November 1, 2003
Fortney Pete Stark
Thirteenth District California
Congress of the United States
House of Representatives
Washington, D.C. 20515
Dear Mr. Stark:
Before the meltdown in NASDAQ, before the scandals at Enron and World Com, and before the scandals in the mutual fund business, I wrote you pointing out some of these problems. I asked you to change the law and force employers to give their employees the right to maintain their own portfolios in their 401k and 403b programs if they wanted to. I wrote my employer as well.

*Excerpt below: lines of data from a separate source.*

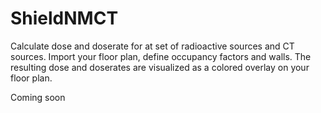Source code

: # ShieldNMCT
Calculate dose and doserate for at set of radioactive sources and CT sources. Import your floor plan, define occupancy factors and walls. The resulting dose and doserates are visualized as a colored overlay on your floor plan.

Coming soon
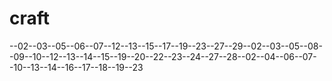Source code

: # craft
--02--03--05--06--07--12--13--15--17--19--23--27--29--02--03--05--08--09--10--12--13--14--15--19--20--22--23--24--27--28--02--04--06--07--10--13--14--16--17--18--19--23
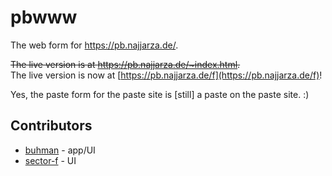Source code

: pbwww
=====
The web form for https://pb.najjarza.de/.

~~The live version is at https://pb.najjarza.de/~index.html.~~  
The live version is now at [https://pb.najjarza.de/f](https://pb.najjarza.de/f)!

Yes, the paste form for the paste site is [still] a paste on the paste site. :)

Contributors
------------
- [buhman](https://github.com/buhman) - app/UI
- [sector-f](https://github.com/sector-f) - UI
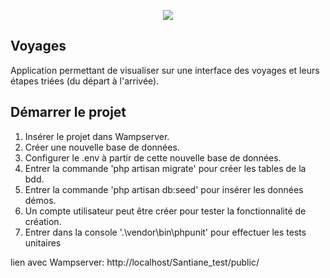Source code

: <p align="center"><img src="https://laravel.com/assets/img/components/logo-laravel.svg"></p>

## Voyages

Application permettant de visualiser sur une interface des voyages et leurs étapes triées (du départ à l'arrivée).

## Démarrer le projet 

1. Insérer le projet dans Wampserver.
2. Créer une nouvelle base de données.
3. Configurer le .env à partir de cette nouvelle base de données.
4. Entrer la commande 'php artisan migrate' pour créer les tables de la bdd.
5. Entrer la commande 'php artisan db:seed' pour insérer les données démos.
6. Un compte utilisateur peut être créer pour tester la fonctionnalité de création.
7. Entrer dans la console '.\vendor\bin\phpunit' pour effectuer les tests unitaires


lien avec Wampserver: http://localhost/Santiane_test/public/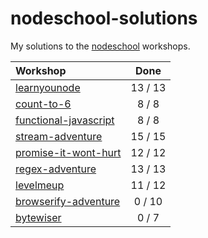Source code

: nodeschool-solutions
====================

My solutions to the [nodeschool](http://nodeschool.io/) workshops.

| Workshop                    | Done    |
|:----------------------------|:-------:|
| [learnyounode][lyn]         | 13 / 13 |
| [count-to-6][ct6]           |  8 / 8  |
| [functional-javascript][fj] |  8 / 8  |
| [stream-adventure][sa]      | 15 / 15 |
| [promise-it-wont-hurt][pwh] | 12 / 12 |
| [regex-adventure][ra]       | 13 / 13 |
| [levelmeup][lmu]            | 11 / 12 |
| [browserify-adventure][ba]  |  0 / 10 |
| [bytewiser][bw]             |  0 / 7  |

[lyn]: https://github.com/rvagg/learnyounode
[ct6]: https://github.com/domenic/count-to-6
[fj]:  https://github.com/timoxley/functional-javascript-workshop
[sa]:  https://github.com/substack/stream-adventure
[pwh]: https://github.com/stevekane/promise-it-wont-hurt
[ra]:  https://github.com/substack/regex-adventure
[lmu]: https://github.com/rvagg/levelmeup
[ba]:  https://github.com/substack/browserify-adventure
[bw]:  https://www.github.com/maxogden/bytewiser
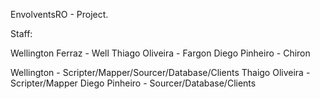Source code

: EnvolventsRO - Project.

Staff:

Wellington Ferraz - Well
Thiago Oliveira - Fargon
Diego Pinheiro - Chiron

Wellington - Scripter/Mapper/Sourcer/Database/Clients
Thaigo Oliveira - Scripter/Mapper
Diego Pinheiro - Sourcer/Database/Clients
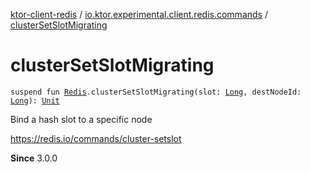 [ktor-client-redis](../index.md) / [io.ktor.experimental.client.redis.commands](index.md) / [clusterSetSlotMigrating](./cluster-set-slot-migrating.md)

# clusterSetSlotMigrating

`suspend fun `[`Redis`](../io.ktor.experimental.client.redis/-redis/index.md)`.clusterSetSlotMigrating(slot: `[`Long`](https://kotlinlang.org/api/latest/jvm/stdlib/kotlin/-long/index.html)`, destNodeId: `[`Long`](https://kotlinlang.org/api/latest/jvm/stdlib/kotlin/-long/index.html)`): `[`Unit`](https://kotlinlang.org/api/latest/jvm/stdlib/kotlin/-unit/index.html)

Bind a hash slot to a specific node

https://redis.io/commands/cluster-setslot

**Since**
3.0.0

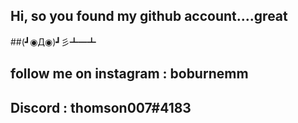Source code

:## Hi, so you found my github account....great

##(┛◉Д◉)┛彡┻━┻

## follow me on instagram : boburnemm
## Discord : thomson007#4183


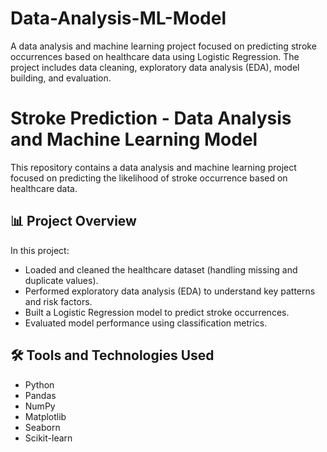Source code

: # Data-Analysis-ML-Model
A data analysis and machine learning project focused on predicting stroke occurrences based on healthcare data using Logistic Regression. The project includes data cleaning, exploratory data analysis (EDA), model building, and evaluation.
# Stroke Prediction - Data Analysis and Machine Learning Model

This repository contains a data analysis and machine learning project focused on predicting the likelihood of stroke occurrence based on healthcare data.

## 📊 Project Overview

In this project:
- Loaded and cleaned the healthcare dataset (handling missing and duplicate values).
- Performed exploratory data analysis (EDA) to understand key patterns and risk factors.
- Built a Logistic Regression model to predict stroke occurrences.
- Evaluated model performance using classification metrics.

## 🛠️ Tools and Technologies Used

- Python
- Pandas
- NumPy
- Matplotlib
- Seaborn
- Scikit-learn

I backed my request with facts: NASDAQ was severely overvalued based on historic price to earnings and price to revenue ratios, and based on historic book values. Mutual fund managers were the biggest buyers of these overvalued stocks and were clearly not using sound investment practices (this continues today). Even if you were a manager of a tech fund, there was no reason to have EBAY or Yahoo with a price to revenue ratio of over 20 in it. That mutual fund managers, outside of rhetoric, showed no concerned for CEOs paying themselves billions of dollars even when their performance based on stock price appreciation was lousy (this continues today). And that analysts were recommending stocks that were clearly overvalued, and that the reason these analysts were doing it was because the companies they worked for had investment banking relationships with the companies they were recommending. Mutual fund managers were listening to these recommendations, I know they were listening because they were buying the stocks.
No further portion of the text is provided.